• Input
• • • •
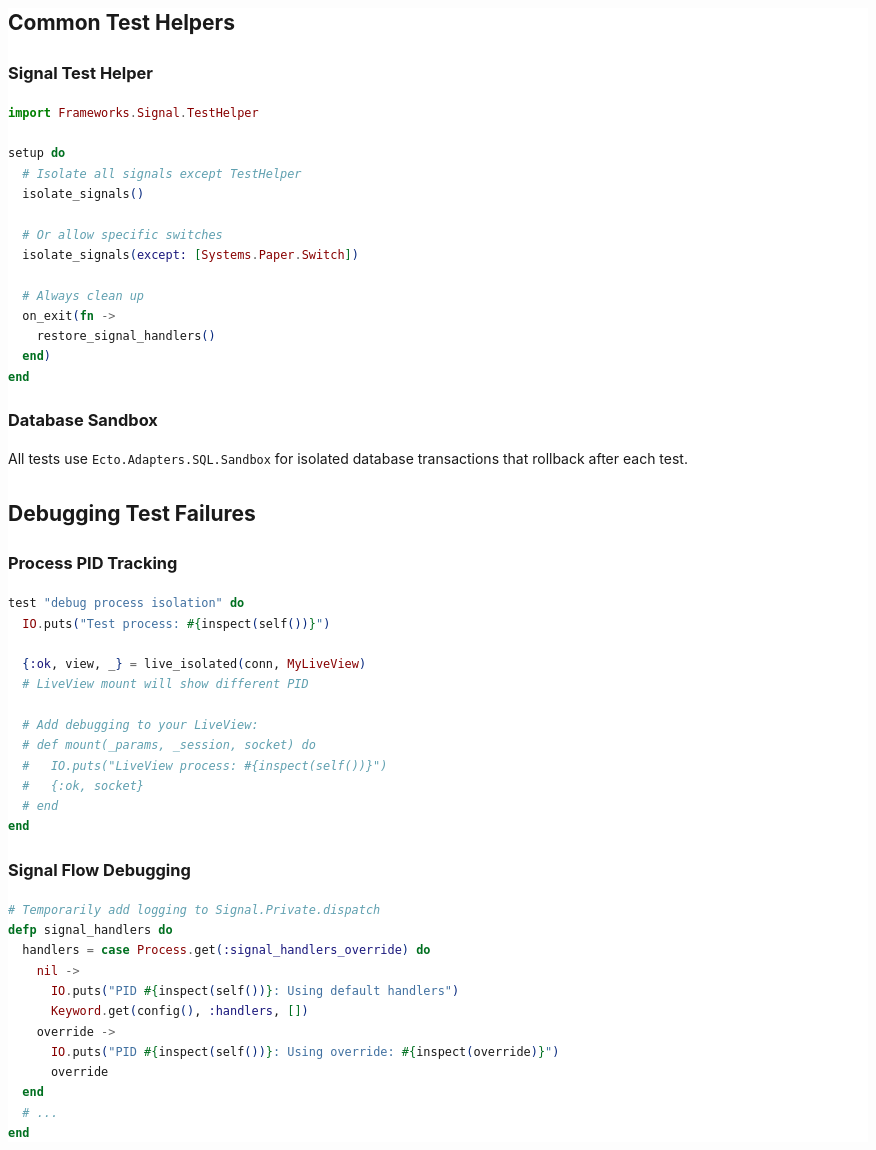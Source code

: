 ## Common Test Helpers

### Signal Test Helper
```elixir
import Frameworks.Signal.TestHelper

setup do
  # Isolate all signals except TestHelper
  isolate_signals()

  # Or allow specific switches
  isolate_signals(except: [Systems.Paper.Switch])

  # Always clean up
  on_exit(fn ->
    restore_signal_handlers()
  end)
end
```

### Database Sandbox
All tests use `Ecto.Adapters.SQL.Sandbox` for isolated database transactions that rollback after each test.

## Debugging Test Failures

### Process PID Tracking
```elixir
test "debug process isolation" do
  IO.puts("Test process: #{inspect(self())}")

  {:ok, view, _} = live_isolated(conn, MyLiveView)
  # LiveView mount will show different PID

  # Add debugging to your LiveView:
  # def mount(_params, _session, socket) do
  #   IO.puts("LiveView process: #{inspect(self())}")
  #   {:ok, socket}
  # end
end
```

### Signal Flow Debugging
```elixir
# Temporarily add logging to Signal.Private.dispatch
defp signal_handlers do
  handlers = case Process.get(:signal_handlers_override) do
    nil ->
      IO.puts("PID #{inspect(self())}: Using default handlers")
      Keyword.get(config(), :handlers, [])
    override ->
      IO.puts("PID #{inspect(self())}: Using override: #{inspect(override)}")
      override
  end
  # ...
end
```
• • • •
• What the task asks
Examine the listing and count its lines containing the word "puts". State the count alone.

• Response below
4